Document images with source code:
• • • • • • •

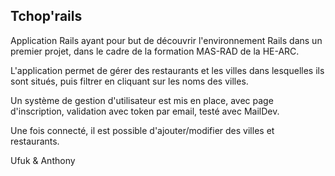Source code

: 
## Tchop'rails

Application Rails ayant pour but de découvrir l'environnement Rails dans un premier projet, dans le cadre de la formation MAS-RAD de la HE-ARC. 

L'application permet de gérer des restaurants et les villes dans lesquelles ils sont situés, puis filtrer en cliquant sur les noms des villes. 

Un système de gestion d'utilisateur est mis en place, avec page d'inscription, validation avec token par email, testé avec MailDev. 

Une fois connecté, il est possible d'ajouter/modifier des villes et restaurants. 

Ufuk & Anthony
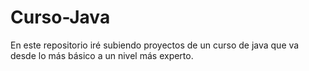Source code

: # Curso-Java


En este repositorio iré subiendo proyectos de un curso de java que va desde lo más básico a un nivel más experto.
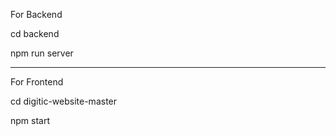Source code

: For Backend

cd backend

npm run server

------------------

For Frontend

cd digitic-website-master

npm start


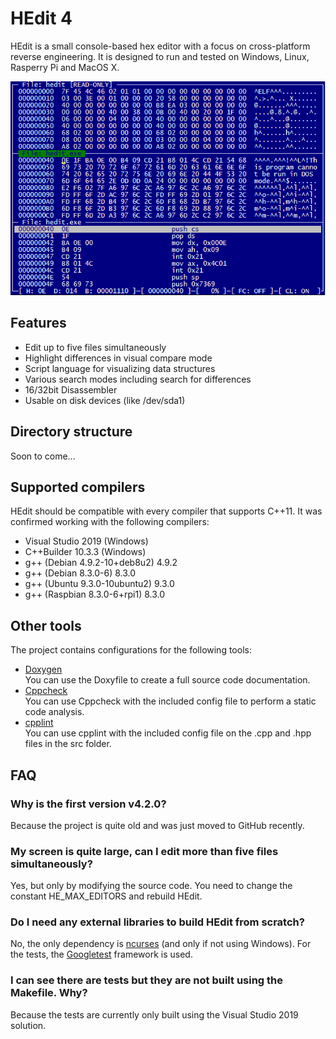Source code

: # HEdit 4

HEdit is a small console-based hex editor with a focus on cross-platform reverse engineering.
It is designed to run and tested on Windows, Linux, Rasperry Pi and MacOS X.

![HEdit](hedit.png)

## Features

* Edit up to five files simultaneously
* Highlight differences in visual compare mode
* Script language for visualizing data structures
* Various search modes including search for differences
* 16/32bit Disassembler
* Usable on disk devices (like /dev/sda1)

## Directory structure

Soon to come...

## Supported compilers

HEdit should be compatible with every compiler that supports C++11.
It was confirmed working with the following compilers:

* Visual Studio 2019 (Windows)
* C++Builder 10.3.3 (Windows)
* g++ (Debian 4.9.2-10+deb8u2) 4.9.2
* g++ (Debian 8.3.0-6) 8.3.0
* g++ (Ubuntu 9.3.0-10ubuntu2) 9.3.0
* g++ (Raspbian 8.3.0-6+rpi1) 8.3.0

## Other tools 

The project contains configurations for the following tools:

* [Doxygen](https://www.doxygen.nl/)  
You can use the Doxyfile to create a full source code documentation.
* [Cppcheck](http://cppcheck.sourceforge.net/)  
You can use Cppcheck with the included config file to perform a static code analysis.
* [cpplint](https://github.com/cpplint/cpplint)  
You can use cpplint with the included config file on the .cpp and .hpp files in the src folder.

## FAQ

### Why is the first version v4.2.0?

Because the project is quite old and was just moved to GitHub recently.

### My screen is quite large, can I edit more than five files simultaneously?

Yes, but only by modifying the source code. You need to change the constant HE_MAX_EDITORS and rebuild HEdit.

### Do I need any external libraries to build HEdit from scratch?

No, the only dependency is [ncurses](https://invisible-island.net/ncurses/) (and only if not using Windows).
For the tests, the [Googletest](https://github.com/google/googletest) framework is used.

### I can see there are tests but they are not built using the Makefile. Why?

Because the tests are currently only built using the Visual Studio 2019 solution.
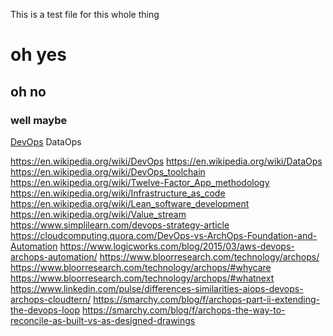 This is a test file for this whole thing

# oh yes

## oh no

### well maybe

[DevOps](DevOps.md)
DataOps

https://en.wikipedia.org/wiki/DevOps
https://en.wikipedia.org/wiki/DataOps
https://en.wikipedia.org/wiki/DevOps_toolchain
https://en.wikipedia.org/wiki/Twelve-Factor_App_methodology
https://en.wikipedia.org/wiki/Infrastructure_as_code
https://en.wikipedia.org/wiki/Lean_software_development
https://en.wikipedia.org/wiki/Value_stream
https://www.simplilearn.com/devops-strategy-article
https://cloudcomputing.quora.com/DevOps-vs-ArchOps-Foundation-and-Automation
https://www.logicworks.com/blog/2015/03/aws-devops-archops-automation/
https://www.bloorresearch.com/technology/archops/
https://www.bloorresearch.com/technology/archops/#whycare
https://www.bloorresearch.com/technology/archops/#whatnext
https://www.linkedin.com/pulse/differences-similarities-aiops-devops-archops-cloudtern/
https://smarchy.com/blog/f/archops-part-ii-extending-the-devops-loop
https://smarchy.com/blog/f/archops-the-way-to-reconcile-as-built-vs-as-designed-drawings
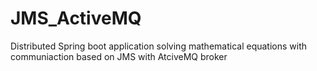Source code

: # JMS_ActiveMQ
Distributed Spring boot application solving mathematical equations with communiaction based on JMS with AtciveMQ broker
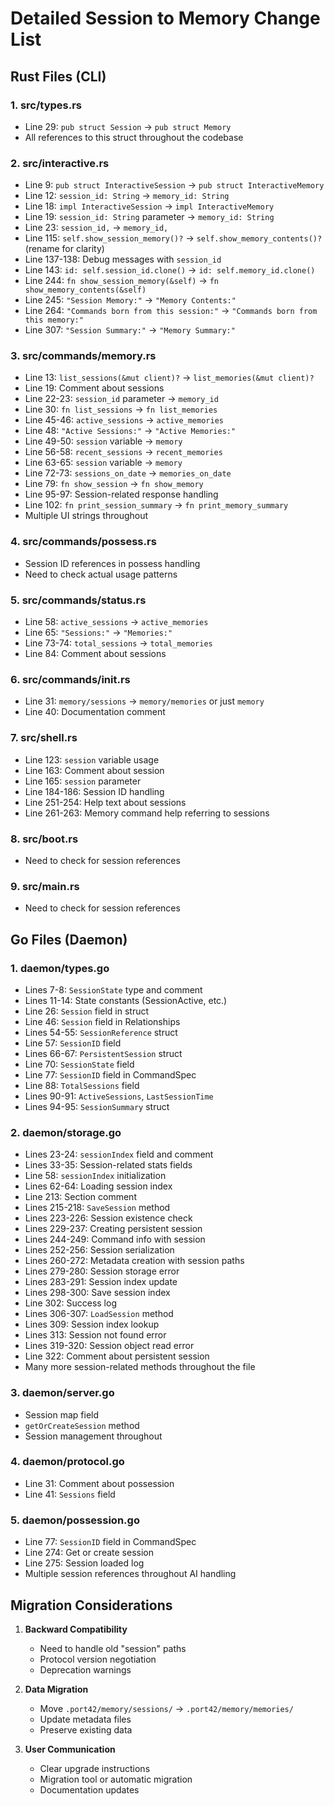 # Detailed Session to Memory Change List

## Rust Files (CLI)

### 1. src/types.rs
- Line 29: `pub struct Session` → `pub struct Memory`
- All references to this struct throughout the codebase

### 2. src/interactive.rs
- Line 9: `pub struct InteractiveSession` → `pub struct InteractiveMemory`
- Line 12: `session_id: String` → `memory_id: String`
- Line 18: `impl InteractiveSession` → `impl InteractiveMemory`
- Line 19: `session_id: String` parameter → `memory_id: String`
- Line 23: `session_id,` → `memory_id,`
- Line 115: `self.show_session_memory()?` → `self.show_memory_contents()?` (rename for clarity)
- Line 137-138: Debug messages with `session_id`
- Line 143: `id: self.session_id.clone()` → `id: self.memory_id.clone()`
- Line 244: `fn show_session_memory(&self)` → `fn show_memory_contents(&self)`
- Line 245: `"Session Memory:"` → `"Memory Contents:"`
- Line 264: `"Commands born from this session:"` → `"Commands born from this memory:"`
- Line 307: `"Session Summary:"` → `"Memory Summary:"`

### 3. src/commands/memory.rs
- Line 13: `list_sessions(&mut client)?` → `list_memories(&mut client)?`
- Line 19: Comment about sessions
- Line 22-23: `session_id` parameter → `memory_id`
- Line 30: `fn list_sessions` → `fn list_memories`
- Line 45-46: `active_sessions` → `active_memories`
- Line 48: `"Active Sessions:"` → `"Active Memories:"`
- Line 49-50: `session` variable → `memory`
- Line 56-58: `recent_sessions` → `recent_memories`
- Line 63-65: `session` variable → `memory`
- Line 72-73: `sessions_on_date` → `memories_on_date`
- Line 79: `fn show_session` → `fn show_memory`
- Line 95-97: Session-related response handling
- Line 102: `fn print_session_summary` → `fn print_memory_summary`
- Multiple UI strings throughout

### 4. src/commands/possess.rs
- Session ID references in possess handling
- Need to check actual usage patterns

### 5. src/commands/status.rs
- Line 58: `active_sessions` → `active_memories`
- Line 65: `"Sessions:"` → `"Memories:"`
- Line 73-74: `total_sessions` → `total_memories`
- Line 84: Comment about sessions

### 6. src/commands/init.rs
- Line 31: `memory/sessions` → `memory/memories` or just `memory`
- Line 40: Documentation comment

### 7. src/shell.rs
- Line 123: `session` variable usage
- Line 163: Comment about session
- Line 165: `session` parameter
- Line 184-186: Session ID handling
- Line 251-254: Help text about sessions
- Line 261-263: Memory command help referring to sessions

### 8. src/boot.rs
- Need to check for session references

### 9. src/main.rs
- Need to check for session references

## Go Files (Daemon)

### 1. daemon/types.go
- Lines 7-8: `SessionState` type and comment
- Lines 11-14: State constants (SessionActive, etc.)
- Line 26: `Session` field in struct
- Line 46: `Session` field in Relationships
- Lines 54-55: `SessionReference` struct
- Line 57: `SessionID` field
- Lines 66-67: `PersistentSession` struct
- Line 70: `SessionState` field
- Line 77: `SessionID` field in CommandSpec
- Line 88: `TotalSessions` field
- Lines 90-91: `ActiveSessions`, `LastSessionTime`
- Lines 94-95: `SessionSummary` struct

### 2. daemon/storage.go
- Lines 23-24: `sessionIndex` field and comment
- Lines 33-35: Session-related stats fields
- Line 58: `sessionIndex` initialization
- Lines 62-64: Loading session index
- Line 213: Section comment
- Lines 215-218: `SaveSession` method
- Lines 223-226: Session existence check
- Lines 229-237: Creating persistent session
- Lines 244-249: Command info with session
- Lines 252-256: Session serialization
- Lines 260-272: Metadata creation with session paths
- Lines 279-280: Session storage error
- Lines 283-291: Session index update
- Lines 298-300: Save session index
- Line 302: Success log
- Lines 306-307: `LoadSession` method
- Lines 309: Session index lookup
- Lines 313: Session not found error
- Lines 319-320: Session object read error
- Line 322: Comment about persistent session
- Many more session-related methods throughout the file

### 3. daemon/server.go
- Session map field
- `getOrCreateSession` method
- Session management throughout

### 4. daemon/protocol.go
- Line 31: Comment about possession
- Line 41: `Sessions` field

### 5. daemon/possession.go
- Line 77: `SessionID` field in CommandSpec
- Line 274: Get or create session
- Line 275: Session loaded log
- Multiple session references throughout AI handling

## Migration Considerations

1. **Backward Compatibility**
   - Need to handle old "session" paths
   - Protocol version negotiation
   - Deprecation warnings

2. **Data Migration**
   - Move `.port42/memory/sessions/` → `.port42/memory/memories/`
   - Update metadata files
   - Preserve existing data

3. **User Communication**
   - Clear upgrade instructions
   - Migration tool or automatic migration
   - Documentation updates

• • • • • • •

→ What to do:
Reply with one number only: the count of lines in the entries that contain "Debian".

→ Response to the task:
2